Major indications for lumbosacral radiographs included lower back pain or neurological symptoms (64%), degenerative disorders (14%) and trauma (10%) (Table 1). Doctors’ requests for lumbosacral spine radiography in suburban patients were more likely to be submitted from the private sector. The GP in the urban clinics tended to include more examination findings in the request form.
The logistic regression model predicting the likelihood of different factors occurring withsuburban patients as opposed to those residing in urban areas contained four independent variables (private/public sector, examination findings, osteoporosis, infection). The full model containing all predictors was statistically significant, c2 (4, N=1112) = 26.57, p≤0.001, indicating that the model was able to distinguish between patients residing in urban and suburban areas.
The model as a whole explained between 2.4% (Cox and Snell R2) and 3.6% (Nagelkerke R2) of the variance in suburban/urban areas, and correctly classified 78.5% of cases. As shown in Table 2, all four of the independent variables made a unique, statistically significant contribution to the model. GP requests for lumbosacral spine radiography in suburban patients were more likely to be submitted from the private sector whereas urban GPs tended to include more examination findings. Lumbosacral spine X-ray requests due to infections and osteoporosis tended to be more prevalent in urban patients.
Consistent with other studies, the majority of patients were females7,12-14. The patients’ average age in this study was similar to that reported in a US-based study carried out in a level II emergency department (55 years vs 56 years). However, the age range of the current study was larger (8–96 years vs 17–98 years).
Although the private sector accounts for 70% of primary healthcare contacts, the ratio of public to private GP referrals for lumbosacral spine radiographs was 3:16. Moreover, the urban GP tended to include the examination findings in the request form.

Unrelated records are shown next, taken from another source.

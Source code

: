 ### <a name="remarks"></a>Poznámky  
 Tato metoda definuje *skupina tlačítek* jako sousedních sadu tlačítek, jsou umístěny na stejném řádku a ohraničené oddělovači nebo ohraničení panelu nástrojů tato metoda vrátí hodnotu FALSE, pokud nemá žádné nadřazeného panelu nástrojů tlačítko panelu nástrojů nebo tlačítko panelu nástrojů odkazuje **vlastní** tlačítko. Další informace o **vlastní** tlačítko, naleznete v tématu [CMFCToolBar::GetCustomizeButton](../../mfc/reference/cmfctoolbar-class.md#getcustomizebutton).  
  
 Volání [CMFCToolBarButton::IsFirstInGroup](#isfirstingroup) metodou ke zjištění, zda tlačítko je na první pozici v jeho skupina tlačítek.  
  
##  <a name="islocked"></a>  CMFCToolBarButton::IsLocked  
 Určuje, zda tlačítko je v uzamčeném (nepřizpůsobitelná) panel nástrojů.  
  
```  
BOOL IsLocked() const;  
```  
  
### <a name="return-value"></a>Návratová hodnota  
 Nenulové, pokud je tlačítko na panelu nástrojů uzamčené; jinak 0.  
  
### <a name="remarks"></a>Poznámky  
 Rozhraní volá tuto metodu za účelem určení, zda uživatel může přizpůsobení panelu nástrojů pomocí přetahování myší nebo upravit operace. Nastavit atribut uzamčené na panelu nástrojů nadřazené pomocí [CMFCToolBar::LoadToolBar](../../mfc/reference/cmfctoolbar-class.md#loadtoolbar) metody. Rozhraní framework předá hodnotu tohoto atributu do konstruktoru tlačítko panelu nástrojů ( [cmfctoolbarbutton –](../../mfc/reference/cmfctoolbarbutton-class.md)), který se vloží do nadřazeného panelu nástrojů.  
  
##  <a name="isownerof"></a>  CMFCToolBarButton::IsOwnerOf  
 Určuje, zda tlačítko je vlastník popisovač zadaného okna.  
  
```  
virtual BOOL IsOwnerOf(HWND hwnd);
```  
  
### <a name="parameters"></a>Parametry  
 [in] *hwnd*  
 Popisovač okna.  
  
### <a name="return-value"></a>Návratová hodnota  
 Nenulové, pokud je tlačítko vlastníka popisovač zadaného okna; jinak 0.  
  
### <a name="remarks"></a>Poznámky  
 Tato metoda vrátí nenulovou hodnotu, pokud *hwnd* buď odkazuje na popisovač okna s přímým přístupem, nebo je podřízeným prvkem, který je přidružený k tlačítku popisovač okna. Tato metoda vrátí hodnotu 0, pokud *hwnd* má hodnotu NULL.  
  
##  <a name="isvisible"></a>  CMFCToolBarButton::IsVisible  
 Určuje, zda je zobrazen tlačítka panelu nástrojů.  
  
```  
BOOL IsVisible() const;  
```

This reflects the difference in how the suburban GP and the urban GP work as they are responding to structural conditions. PC services could be responding to urban and suburban residents in sync with their demands. Further research can target this.
Qualitative systematic review and meta-synthesis postulated that rural communities supported long-term mutual relationships and feelings of a sense of belonging15,16. GP requests for lumbosacral spine radiography in suburban patients were more likely to be submitted from the private sector. This might be because of wealth or because suburban patients might value more relational continuity of care7. Lumbosacral spine radiography requests due to infections and osteoporosis tended to be more common in the urbanised setting. This could be related to the high density of people. This showed that one can find and measure health differences in a small island1. This significant finding of this study reflects the two distinct populations being served by the public and the private sectors. Future studies can address these research questions.

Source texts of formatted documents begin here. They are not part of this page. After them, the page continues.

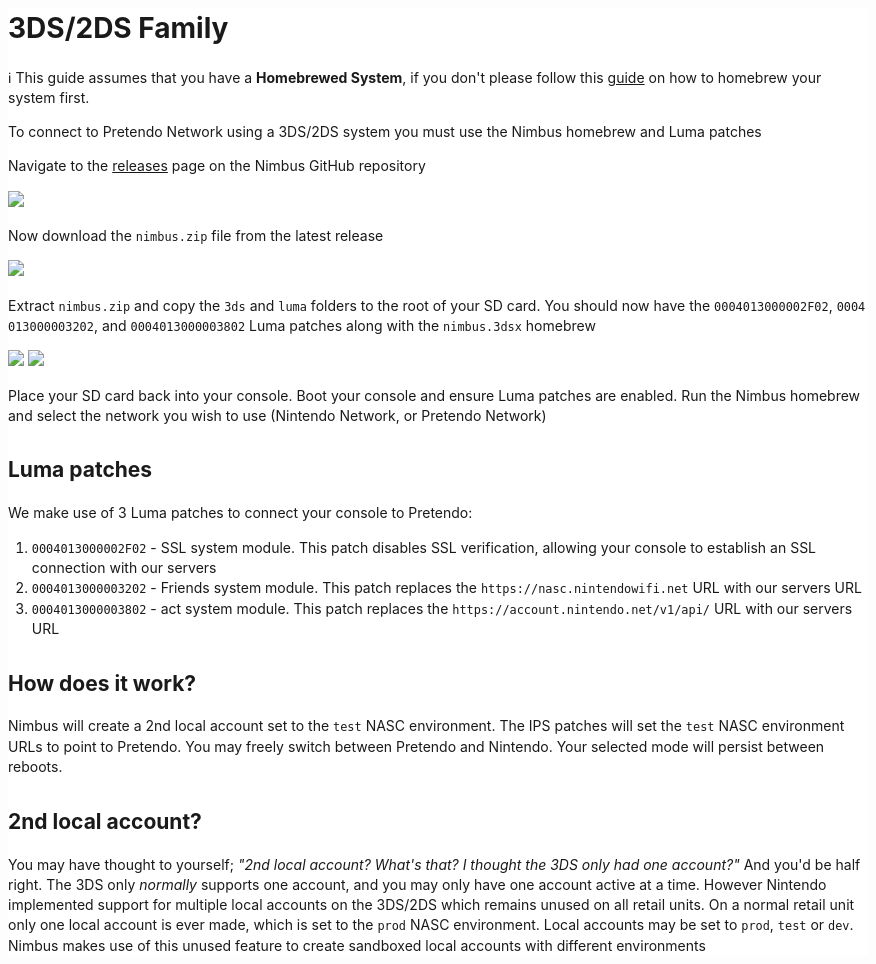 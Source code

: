 # 3DS/2DS Family

<div class="tip">
	ℹ️ This guide assumes that you have a <b>Homebrewed System</b>, if you don't please follow this <a href="https://3ds.hacks.guide/" target="_blank">guide</a> on how to homebrew your system first.
</div>

To connect to Pretendo Network using a 3DS/2DS system you must use the Nimbus homebrew and Luma patches

Navigate to the [releases](https://github.com/PretendoNetwork/Nimbus) page on the Nimbus GitHub repository

<img src="/assets/images/docs/install/3ds/releases-highlight.png" width=100% height=auto/>

Now download the `nimbus.zip` file from the latest release

<img src="/assets/images/docs/install/3ds/zip-highlight.png" width=100% height=auto/>

Extract `nimbus.zip` and copy the `3ds` and `luma` folders to the root of your SD card. You should now have the `0004013000002F02`, `0004013000003202`, and `0004013000003802` Luma patches along with the `nimbus.3dsx` homebrew

<img src="/assets/images/docs/install/3ds/sd-card-luma.png" width=100% height=auto/>
<img src="/assets/images/docs/install/3ds/sd-card-3ds.png" width=100% height=auto/>

Place your SD card back into your console. Boot your console and ensure Luma patches are enabled. Run the Nimbus homebrew and select the network you wish to use (Nintendo Network, or Pretendo Network)

## Luma patches
We make use of 3 Luma patches to connect your console to Pretendo:

1) `0004013000002F02` - SSL system module. This patch disables SSL verification, allowing your console to establish an SSL connection with our servers
2) `0004013000003202` - Friends system module. This patch replaces the `https://nasc.nintendowifi.net` URL with our servers URL 
3) `0004013000003802` - act system module. This patch replaces the `https://account.nintendo.net/v1/api/` URL with our servers URL

## How does it work?
Nimbus will create a 2nd local account set to the `test` NASC environment. The IPS patches will set the `test` NASC environment URLs to point to Pretendo. You may freely switch between Pretendo and Nintendo. Your selected mode will persist between reboots.

## 2nd local account?
You may have thought to yourself; _"2nd local account? What's that? I thought the 3DS only had one account?"_ And you'd be half right. The 3DS only _normally_ supports one account, and you may only have one account active at a time. However Nintendo implemented support for multiple local accounts on the 3DS/2DS which remains unused on all retail units. On a normal retail unit only one local account is ever made, which is set to the `prod` NASC environment. Local accounts may be set to `prod`, `test` or `dev`. Nimbus makes use of this unused feature to create sandboxed local accounts with different environments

Potential limitations were identified in this study. Due to time and resource constraints, lumbosacral spine radiographs carried out in private PC clinics were excluded from this study. This study did not assess whether such requests are grounded in evidence-based medicine. Future research can address these limitations to strengthen the PC system.
This study showed that there are health differences between the urban and suburban communities. This reflected the difference in how the suburban GP and the urban GP work as they are responding to structural conditions. These findings provide valuable information to PC clinicians, policymakers and researchers to improve resource allocation and improve patient outcomes.